Her studies cast our early forebears in a new, more sympathetic light, holding up the beautiful cave art as evidence that perhaps prehistoric existence was about more than simply hunting, killing and eating. Anyone who could create the art found on the walls at Rouffignac must have a softer, more emphatic side, she argues.
“How could people desperate for survival, living such harsh and brutal lives, be capable not only of fine artistic expression but also of capturing in a few strokes a sense of connection between two beings?
“How could the sense of tenderness and humanity I felt looking at this image be in keeping with what I had been told about the world that it came from?” says Dr Spikins in her latest book How Compassion Made us Human.
She suggests that the sensitivity sketched out in our ancient art would also have found expression in the way our forebears cared for the sick, infirm and the elderly. Evidence of this care goes back a long way - perhaps our distant past wasn’t all about survival of the fittest.
She highlights examples of sites containing human remains with evidence of illness or injury that would have required on-going care and attention.
As far back as 1.5 million years ago, a female skeleton discovered in Kenya had bone abnormalities caused by excessive Vitamin A. This condition would have caused muscle wasting and impaired consciousness. Someone must have cared for her for several weeks before she died.
Several thousand years ago, a man buried in a Neolithic site in Vietnam suffered paralysis from the waist down. He also had a neck deformity which probably made it difficult to eat. To survive, he would require constant care and feeding.
“These conditions were being accommodated with a small amount of help from others in order to survive – that care would have required the development of a genuine relationship based on trust.”
Alongside evidence of compassion for the ill and the injured, she highlights compelling evidence to show early humans were also prepared to embrace those who had had different ways of thinking, as well as those were physically vulnerable.
Dr Spikins argues that with the rise of our own species, we begin to see subtle signs of conditions such as autism – a theme she explored with Professor Barry Wright from our Department of Health Sciences in a recent public lecture in the University’s Research in Focus series.
“Again looking at some early cave art, we can see incredible levels of detail and in some cases we can see evidence of images superimposed on each other with great anatomical accuracy. Some animals are embedded and hidden by other parts of the composition.

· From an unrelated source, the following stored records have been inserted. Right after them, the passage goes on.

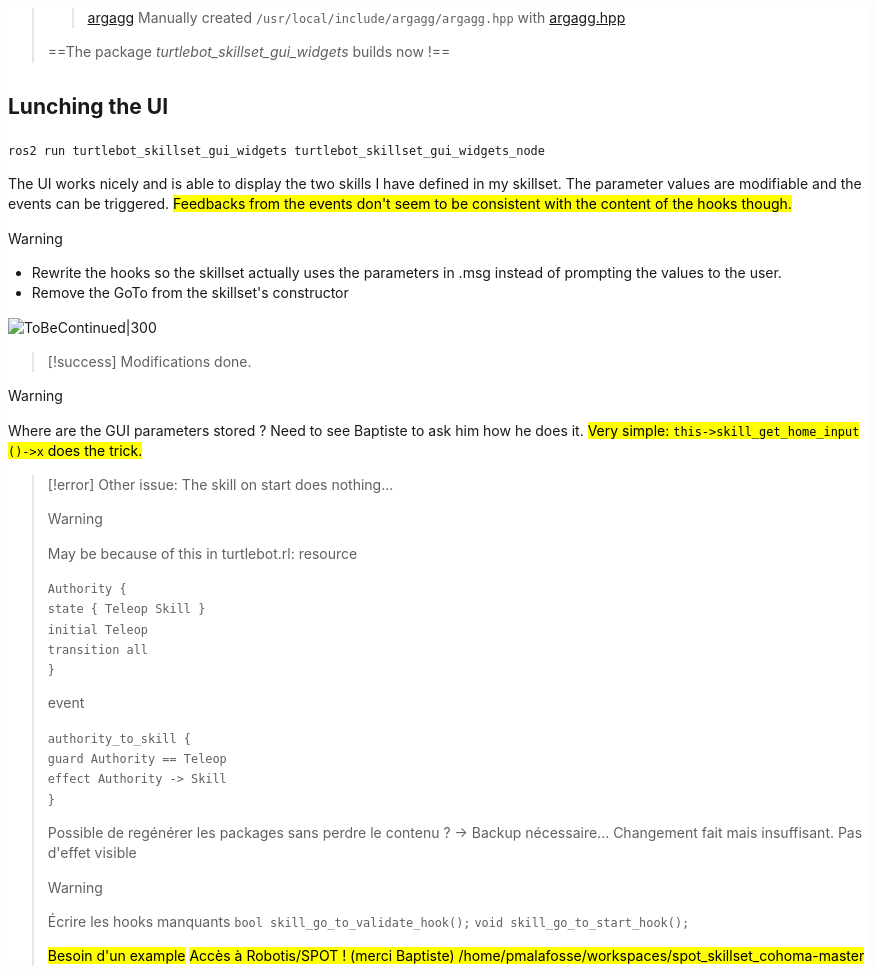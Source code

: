 >>[argagg](https://github.com/vietjtnguyen/argagg)
>>Manually created `/usr/local/include/argagg/argagg.hpp` with [argagg.hpp](https://github.com/vietjtnguyen/argagg/blob/master/include/argagg/argagg.hpp)
>
>==The package *turtlebot_skillset_gui_widgets* builds now !==

## Lunching the UI
```
ros2 run turtlebot_skillset_gui_widgets turtlebot_skillset_gui_widgets_node 
```
The UI works nicely and is able to display the two skills I have defined in my skillset. The parameter values are modifiable and the events can be triggered.
<mark class=orange>Feedbacks from the events don't seem to be consistent with the content of the hooks though.

>[!warning]
> - Rewrite the hooks so the skillset actually uses the parameters in .msg instead of prompting the values to the user.
> - Remove the GoTo from the skillset's constructor
>
>![ToBeContinued|300](https://media.tenor.com/5GvDbYxG-lQAAAAM/to-be-continued-one-piece.gif)
>>[!success]
>>Modifications done.

>[!warning]
>Where are the GUI parameters stored ?
>Need to see Baptiste to ask him how he does it.
><mark class=green>Very simple: `this->skill_get_home_input()->x` does the trick.

>[!error]
>Other issue: The skill on start does nothing...
>>[!warning]
>>May be because of this in turtlebot.rl:
>>resource
>>```
>>Authority {
>>state { Teleop Skill }
>>initial Teleop
>>transition all
>>}
>>```
>>event
>>```
>>authority_to_skill {
>>guard Authority == Teleop
>>effect Authority -> Skill
>>}
>>```
>>
>>Possible de regénérer les packages sans perdre le contenu ? 
>>-> Backup nécessaire...
>>Changement  fait mais insuffisant. 
>>Pas d'effet visible
>
>>[!warning]
>>Écrire les hooks manquants 
>>`bool skill_go_to_validate_hook();`
>>`void skill_go_to_start_hook();`
>>
>><mark class=red> Besoin d'un example</mark>
>><mark class=green> Accès à Robotis/SPOT ! (merci Baptiste)
>>/home/pmalafosse/workspaces/spot_skillset_cohoma-master</mark>
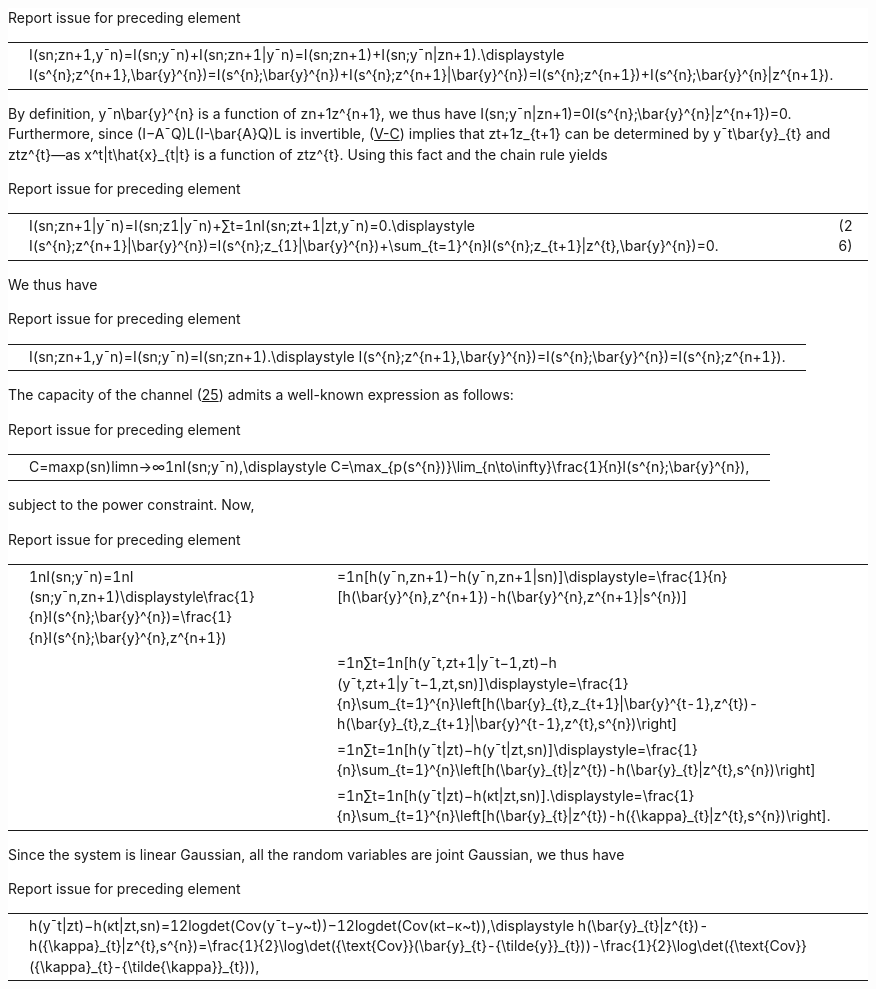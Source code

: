 Report issue for preceding element

|     |     |     |
| --- | --- | --- |
|     | I​(sn;zn+1,y¯n)\=I​(sn;y¯n)+I​(sn;zn+1\|y¯n)\=I​(sn;zn+1)+I​(sn;y¯n\|zn+1).\\displaystyle I(s^{n};z^{n+1},\\bar{y}^{n})=I(s^{n};\\bar{y}^{n})+I(s^{n};z^{n+1}\|\\bar{y}^{n})=I(s^{n};z^{n+1})+I(s^{n};\\bar{y}^{n}\|z^{n+1}). |     |

By definition, y¯n\\bar{y}^{n} is a function of zn+1z^{n+1}, we thus have I​(sn;y¯n|zn+1)\=0I(s^{n};\\bar{y}^{n}|z^{n+1})=0. Furthermore, since (I−A¯​Q)​L(I-\\bar{A}Q)L is invertible, ([V-C](https://arxiv.org/html/2509.16146v1#S5.Ex32 "V-C Achievability Proof ‣ V Noisy Observations at Receiver ‣ Implicit Communication in Linear Quadratic Gaussian Control Systems")) implies that zt+1z\_{t+1} can be determined by y¯t\\bar{y}\_{t} and ztz^{t}—as x^t|t\\hat{x}\_{t|t} is a function of ztz^{t}. Using this fact and the chain rule yields

Report issue for preceding element

|     |     |     |     |
| --- | --- | --- | --- |
|     | I​(sn;zn+1\|y¯n)\=I​(sn;z1\|y¯n)+∑t\=1nI​(sn;zt+1\|zt,y¯n)\=0.\\displaystyle I(s^{n};z^{n+1}\|\\bar{y}^{n})=I(s^{n};z\_{1}\|\\bar{y}^{n})+\\sum\_{t=1}^{n}I(s^{n};z\_{t+1}\|z^{t},\\bar{y}^{n})=0. |     | (26) |

We thus have

Report issue for preceding element

|     |     |     |
| --- | --- | --- |
|     | I​(sn;zn+1,y¯n)\=I​(sn;y¯n)\=I​(sn;zn+1).\\displaystyle I(s^{n};z^{n+1},\\bar{y}^{n})=I(s^{n};\\bar{y}^{n})=I(s^{n};z^{n+1}). |     |

The capacity of the channel ([25](https://arxiv.org/html/2509.16146v1#S5.E25 "In V-C Achievability Proof ‣ V Noisy Observations at Receiver ‣ Implicit Communication in Linear Quadratic Gaussian Control Systems")) admits a well-known expression as follows:

Report issue for preceding element

|     |     |     |
| --- | --- | --- |
|     | C\=maxp​(sn)​limn→∞1n​I​(sn;y¯n),\\displaystyle C=\\max\_{p(s^{n})}\\lim\_{n\\to\\infty}\\frac{1}{n}I(s^{n};\\bar{y}^{n}), |     |

subject to the power constraint. Now,

Report issue for preceding element

|     |     |     |     |
| --- | --- | --- | --- |
|     | 1n​I​(sn;y¯n)\=1n​I​(sn;y¯n,zn+1)\\displaystyle\\frac{1}{n}I(s^{n};\\bar{y}^{n})=\\frac{1}{n}I(s^{n};\\bar{y}^{n},z^{n+1}) | \=1n​\[h​(y¯n,zn+1)−h​(y¯n,zn+1\|sn)\]\\displaystyle=\\frac{1}{n}\[h(\\bar{y}^{n},z^{n+1})-h(\\bar{y}^{n},z^{n+1}\|s^{n})\] |     |
|     |     | \=1n​∑t\=1n\[h​(y¯t,zt+1\|y¯t−1,zt)−h​(y¯t,zt+1\|y¯t−1,zt,sn)\]\\displaystyle=\\frac{1}{n}\\sum\_{t=1}^{n}\\left\[h(\\bar{y}\_{t},z\_{t+1}\|\\bar{y}^{t-1},z^{t})-h(\\bar{y}\_{t},z\_{t+1}\|\\bar{y}^{t-1},z^{t},s^{n})\\right\] |     |
|     |     | \=1n​∑t\=1n\[h​(y¯t\|zt)−h​(y¯t\|zt,sn)\]\\displaystyle=\\frac{1}{n}\\sum\_{t=1}^{n}\\left\[h(\\bar{y}\_{t}\|z^{t})-h(\\bar{y}\_{t}\|z^{t},s^{n})\\right\] |     |
|     |     | \=1n​∑t\=1n\[h​(y¯t\|zt)−h​(κt\|zt,sn)\].\\displaystyle=\\frac{1}{n}\\sum\_{t=1}^{n}\\left\[h(\\bar{y}\_{t}\|z^{t})-h({\\kappa}\_{t}\|z^{t},s^{n})\\right\]. |     |

Since the system is linear Gaussian, all the random variables are joint Gaussian, we thus have

Report issue for preceding element

|     |     |     |
| --- | --- | --- |
|     | h​(y¯t\|zt)−h​(κt\|zt,sn)\=12​log​det(Cov​(y¯t−y~t))−12​log​det(Cov​(κt−κ~t)),\\displaystyle h(\\bar{y}\_{t}\|z^{t})-h({\\kappa}\_{t}\|z^{t},s^{n})=\\frac{1}{2}\\log\\det({\\text{Cov}}(\\bar{y}\_{t}-{\\tilde{y}}\_{t}))-\\frac{1}{2}\\log\\det({\\text{Cov}}({\\kappa}\_{t}-{\\tilde{\\kappa}}\_{t})), |     |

“Many archaeologists think this is interesting, but I began to wonder if this went beyond ‘interesting’. Some people with autism have a remarkable ability to draw exactly what they have seen with astounding accuracy. They also tend to focus on details rather than wholes.
“We can’t say with absolute certainty that an artefact has been made by someone with autism. What we do see is the sudden appearance of highly standardised, precise, finely made forms. It’s not so much that the person who did this art was autistic as much as the style may have been influenced by people with autistic traits.”
Dr Spikins thinks there were clear benefits for early humans to nurture and respect people with ‘different minds’ in their communities . They may for instance have influenced the development of early maps, calendrical systems and tools, particularly during the Ice Age when our ancestors required more technological innovation and systems to survive. It may be that in ancient hard times, autistic traits had more influence.
Increasing amounts of genetic evidence suggest autism has a long evolutionary origin but, she explains, what we are lacking is the archaeological perspective that might set out in evolutionary terms what that meant to society.
“Archaeological evidence suggests that altruism and tolerance bring long-term evolutionary benefits. And that has resonance today. If we don’t include people who have different ways of thinking then we don’t benefit from what they can bring.”